Первый ученик (Сокол) - страница 31

— Скотина, — буркнула Лиса.

Через несколько минут Грош уже вытянул ноги на кушетке и закрыл глаза. Он слышал легкие шаги девушки, слышал щелчок закрываемой двери и даже слышал ее дыхание, когда Настя склонилась над его лицом, с минуту пристально его разглядывая.

Урок четвертый — Физическая культура

Тема: Бег с препятствиями.

Дежурные ночной смены освобождались от утренних лекций, чтобы отоспаться. Это и намеревалась сделать зевающая Настя. Место на единственной кушетке Макс освободил ей ближе к утру. Сам же Грошев предпочел прогуляться в Некропольский, зашел в маленький павильон местного оператора связи, без энтузиазма поглазел на пяток моделей сотовых телефонов и ушел. Перебьется — мать все равно отказывалась звонить на трубку, считая это расточительством, а больше с ним разговаривать некому.

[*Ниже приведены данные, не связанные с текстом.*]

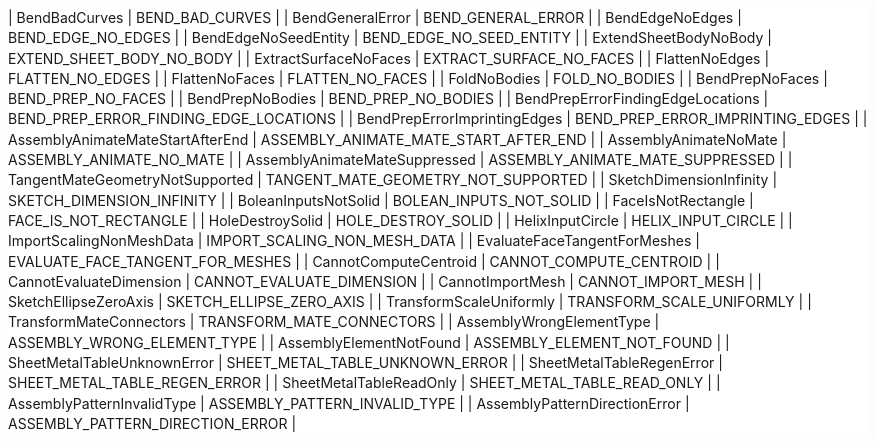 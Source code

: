 | BendBadCurves | BEND_BAD_CURVES |
| BendGeneralError | BEND_GENERAL_ERROR |
| BendEdgeNoEdges | BEND_EDGE_NO_EDGES |
| BendEdgeNoSeedEntity | BEND_EDGE_NO_SEED_ENTITY |
| ExtendSheetBodyNoBody | EXTEND_SHEET_BODY_NO_BODY |
| ExtractSurfaceNoFaces | EXTRACT_SURFACE_NO_FACES |
| FlattenNoEdges | FLATTEN_NO_EDGES |
| FlattenNoFaces | FLATTEN_NO_FACES |
| FoldNoBodies | FOLD_NO_BODIES |
| BendPrepNoFaces | BEND_PREP_NO_FACES |
| BendPrepNoBodies | BEND_PREP_NO_BODIES |
| BendPrepErrorFindingEdgeLocations | BEND_PREP_ERROR_FINDING_EDGE_LOCATIONS |
| BendPrepErrorImprintingEdges | BEND_PREP_ERROR_IMPRINTING_EDGES |
| AssemblyAnimateMateStartAfterEnd | ASSEMBLY_ANIMATE_MATE_START_AFTER_END |
| AssemblyAnimateNoMate | ASSEMBLY_ANIMATE_NO_MATE |
| AssemblyAnimateMateSuppressed | ASSEMBLY_ANIMATE_MATE_SUPPRESSED |
| TangentMateGeometryNotSupported | TANGENT_MATE_GEOMETRY_NOT_SUPPORTED |
| SketchDimensionInfinity | SKETCH_DIMENSION_INFINITY |
| BoleanInputsNotSolid | BOLEAN_INPUTS_NOT_SOLID |
| FaceIsNotRectangle | FACE_IS_NOT_RECTANGLE |
| HoleDestroySolid | HOLE_DESTROY_SOLID |
| HelixInputCircle | HELIX_INPUT_CIRCLE |
| ImportScalingNonMeshData | IMPORT_SCALING_NON_MESH_DATA |
| EvaluateFaceTangentForMeshes | EVALUATE_FACE_TANGENT_FOR_MESHES |
| CannotComputeCentroid | CANNOT_COMPUTE_CENTROID |
| CannotEvaluateDimension | CANNOT_EVALUATE_DIMENSION |
| CannotImportMesh | CANNOT_IMPORT_MESH |
| SketchEllipseZeroAxis | SKETCH_ELLIPSE_ZERO_AXIS |
| TransformScaleUniformly | TRANSFORM_SCALE_UNIFORMLY |
| TransformMateConnectors | TRANSFORM_MATE_CONNECTORS |
| AssemblyWrongElementType | ASSEMBLY_WRONG_ELEMENT_TYPE |
| AssemblyElementNotFound | ASSEMBLY_ELEMENT_NOT_FOUND |
| SheetMetalTableUnknownError | SHEET_METAL_TABLE_UNKNOWN_ERROR |
| SheetMetalTableRegenError | SHEET_METAL_TABLE_REGEN_ERROR |
| SheetMetalTableReadOnly | SHEET_METAL_TABLE_READ_ONLY |
| AssemblyPatternInvalidType | ASSEMBLY_PATTERN_INVALID_TYPE |
| AssemblyPatternDirectionError | ASSEMBLY_PATTERN_DIRECTION_ERROR |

Потом его за каким-то чертом понесло к Дому художника. Он вряд ли смог бы ответить, что там забыл. Но через сутки с небольшим парень снова стоял на том же месте, где схлопотал по голове. Стоял, смотрел и ждал хоть каких-нибудь откровений. При свете дня место выглядело обыденным. Двухэтажный Дом художника, приземистый пятистенок напротив, проулок между ними хорошо просматривался, вплоть до забора следующего участка. Откровение задерживалось.

Чуть ниже по улице гомонил и собирался народ, эмоциональные выкрики чередовались с не менее эмоциональной жестикуляцией. Парень неторопливо приблизился, черная форма удостоилась нескольких взглядов, но и только. С утра по поселку бродило с десяток студентов.

— Что она делает-то? — дородная женщина прижала руку к необъятной груди, закрывая ярко синий кад-арт.

— Не по-божески, — добавила вторая, ее камень был спрятан под растянутую вязаную кофту.

— Еще Ирыча не схоронили, — дедок в рубашке крякнул.

— Да заткнись ты, — повернулась к нему бабка, ее фиолетовый камень, на вскидку конхит, качнулся на белой тесемке. — Много она хорошего от него видела, чего ж дивиться.

Макс встал рядом со столпившимися у красного забора людьми. Все смотрели на деревянный дом и на женщину, которая в остервенении вытаскивала во двор вещи и кидала их в бочку, где весело пылал огонь.

— Сперва сын сбежал, теперь мужа убили, — проговорил мужчина в спецовке, стоящий ближе всех к Грошу. — Бедная баба.

Женщина со свинцово-серым кад-артом на груди решительно бросила в пламя две пары обуви. Действия при всей их истеричности напоминали ритуал. Рубашка, засаленный ватник и даже книга — все принял огонь.

— Ну, и свезла бы в шахты острожникам, — не унимался дедок. — Палить-то зачем?